One step beyond

One step beyond, literally a ‘madness’!

The last two weeks have been hectic in my mind. The Cambridge conference went better than I expected, I feel like I was bombardised with so much information I cannot even handle it. I was fascinated by the Sociologists’ work (Georgina Born and Nick Prior) even though I felt so depressed after their talks (“I’ll never be THAT good…”). These people have a language of their own, a code that can be understood by the rest of us, but it’s so hard to speak. Good for them I suppose!

Anyway, I’m still writing my upgrade. But there are many changes in there.

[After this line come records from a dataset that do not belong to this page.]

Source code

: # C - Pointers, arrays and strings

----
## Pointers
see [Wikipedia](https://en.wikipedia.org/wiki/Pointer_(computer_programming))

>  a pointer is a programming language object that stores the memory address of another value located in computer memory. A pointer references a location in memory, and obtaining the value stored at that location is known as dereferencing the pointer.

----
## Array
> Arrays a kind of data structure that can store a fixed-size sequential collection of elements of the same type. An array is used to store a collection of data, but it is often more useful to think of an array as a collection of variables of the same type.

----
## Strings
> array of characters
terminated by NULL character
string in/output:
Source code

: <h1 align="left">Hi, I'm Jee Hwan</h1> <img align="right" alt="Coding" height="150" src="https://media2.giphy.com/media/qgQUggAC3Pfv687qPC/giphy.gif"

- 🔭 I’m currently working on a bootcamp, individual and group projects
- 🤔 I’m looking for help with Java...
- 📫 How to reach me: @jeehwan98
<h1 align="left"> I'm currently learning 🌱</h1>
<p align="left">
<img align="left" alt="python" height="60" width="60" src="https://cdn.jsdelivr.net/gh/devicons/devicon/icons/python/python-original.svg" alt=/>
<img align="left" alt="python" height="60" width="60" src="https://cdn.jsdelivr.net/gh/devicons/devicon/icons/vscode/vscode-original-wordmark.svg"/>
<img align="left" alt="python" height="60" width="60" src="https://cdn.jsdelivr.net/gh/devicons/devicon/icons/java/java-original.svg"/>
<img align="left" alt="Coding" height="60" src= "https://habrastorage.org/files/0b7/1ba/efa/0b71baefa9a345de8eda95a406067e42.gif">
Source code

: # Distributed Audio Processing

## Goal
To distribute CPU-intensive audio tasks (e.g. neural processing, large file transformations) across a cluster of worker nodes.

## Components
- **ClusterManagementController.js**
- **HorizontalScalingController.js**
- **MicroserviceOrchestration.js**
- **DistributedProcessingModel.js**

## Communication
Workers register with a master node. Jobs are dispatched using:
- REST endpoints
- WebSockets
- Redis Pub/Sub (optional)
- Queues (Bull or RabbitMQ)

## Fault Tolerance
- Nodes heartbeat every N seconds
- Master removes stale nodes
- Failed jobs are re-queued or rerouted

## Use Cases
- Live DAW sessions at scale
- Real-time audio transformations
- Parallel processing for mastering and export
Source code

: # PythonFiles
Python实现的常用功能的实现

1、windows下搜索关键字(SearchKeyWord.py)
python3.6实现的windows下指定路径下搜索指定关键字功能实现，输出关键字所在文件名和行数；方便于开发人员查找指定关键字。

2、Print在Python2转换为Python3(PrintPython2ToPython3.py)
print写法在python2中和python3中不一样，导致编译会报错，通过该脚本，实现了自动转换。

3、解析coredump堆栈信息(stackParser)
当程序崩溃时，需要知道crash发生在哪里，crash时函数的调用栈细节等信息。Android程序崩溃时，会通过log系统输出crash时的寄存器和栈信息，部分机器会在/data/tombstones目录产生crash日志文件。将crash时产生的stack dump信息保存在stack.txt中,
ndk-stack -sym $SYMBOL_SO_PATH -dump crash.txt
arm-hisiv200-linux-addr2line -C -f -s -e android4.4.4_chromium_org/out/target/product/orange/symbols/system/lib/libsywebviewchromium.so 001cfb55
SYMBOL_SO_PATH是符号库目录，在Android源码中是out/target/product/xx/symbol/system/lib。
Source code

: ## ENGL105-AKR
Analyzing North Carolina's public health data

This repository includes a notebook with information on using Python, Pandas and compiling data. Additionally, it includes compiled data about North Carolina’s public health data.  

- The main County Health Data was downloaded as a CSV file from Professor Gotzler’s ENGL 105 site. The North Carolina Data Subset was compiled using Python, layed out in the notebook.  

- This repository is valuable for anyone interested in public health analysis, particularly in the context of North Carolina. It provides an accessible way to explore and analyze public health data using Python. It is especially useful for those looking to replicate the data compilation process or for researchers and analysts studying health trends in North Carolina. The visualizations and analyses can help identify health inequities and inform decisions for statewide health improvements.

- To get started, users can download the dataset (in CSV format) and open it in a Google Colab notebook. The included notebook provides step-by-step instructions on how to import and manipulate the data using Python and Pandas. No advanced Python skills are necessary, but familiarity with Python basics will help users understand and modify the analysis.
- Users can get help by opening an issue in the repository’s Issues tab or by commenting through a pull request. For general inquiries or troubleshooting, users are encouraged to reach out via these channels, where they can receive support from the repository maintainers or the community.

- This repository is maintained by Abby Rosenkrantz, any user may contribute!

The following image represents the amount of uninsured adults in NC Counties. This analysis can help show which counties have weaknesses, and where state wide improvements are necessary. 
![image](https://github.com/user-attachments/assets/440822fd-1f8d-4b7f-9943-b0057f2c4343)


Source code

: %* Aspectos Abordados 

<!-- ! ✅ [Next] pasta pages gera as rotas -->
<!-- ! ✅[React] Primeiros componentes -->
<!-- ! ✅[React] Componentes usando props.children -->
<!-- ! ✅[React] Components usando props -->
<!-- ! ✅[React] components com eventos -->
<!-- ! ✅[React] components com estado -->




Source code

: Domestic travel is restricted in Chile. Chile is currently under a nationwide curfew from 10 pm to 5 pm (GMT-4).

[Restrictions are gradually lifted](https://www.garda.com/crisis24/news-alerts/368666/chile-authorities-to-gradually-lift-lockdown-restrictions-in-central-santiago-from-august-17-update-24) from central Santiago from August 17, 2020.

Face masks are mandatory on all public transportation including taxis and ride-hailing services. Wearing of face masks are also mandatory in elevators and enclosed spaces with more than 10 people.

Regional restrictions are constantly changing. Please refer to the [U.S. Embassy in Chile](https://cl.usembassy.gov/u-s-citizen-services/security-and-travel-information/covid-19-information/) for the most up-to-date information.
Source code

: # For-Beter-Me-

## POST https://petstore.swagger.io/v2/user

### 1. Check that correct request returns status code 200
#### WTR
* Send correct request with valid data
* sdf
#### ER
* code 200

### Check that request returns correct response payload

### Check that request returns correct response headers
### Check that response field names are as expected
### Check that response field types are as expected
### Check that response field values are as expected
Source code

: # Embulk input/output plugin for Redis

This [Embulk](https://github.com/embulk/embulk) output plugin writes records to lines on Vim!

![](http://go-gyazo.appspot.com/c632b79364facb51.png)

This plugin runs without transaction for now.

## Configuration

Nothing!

1) Circuit bending, 8 bit, hardware hacking and all the relevant DIY electronic music technoculture shall be examined as “glitch”. Extending the idea of glitch as a sociocultural phenomenon, rather just than a music genre, I see the re-purposing of technology as a sort of a ‘malfunction’, but without its negative burden. Errors are a key concept for DIY electronics and are part of the making process (we could be looking towards a materiality of errors in fact).

2) These communities could be seen as a part of a maker culture (see previous post). Obviously, their histories can be derived from hacker culture, demoscene, and the like, but at this moment they represent the musical aspect of maker culture due to their DIY character of making music and the relevant technology.

These are the two arguments I will examine in “The social relationships of DIY electronic music technoculture”.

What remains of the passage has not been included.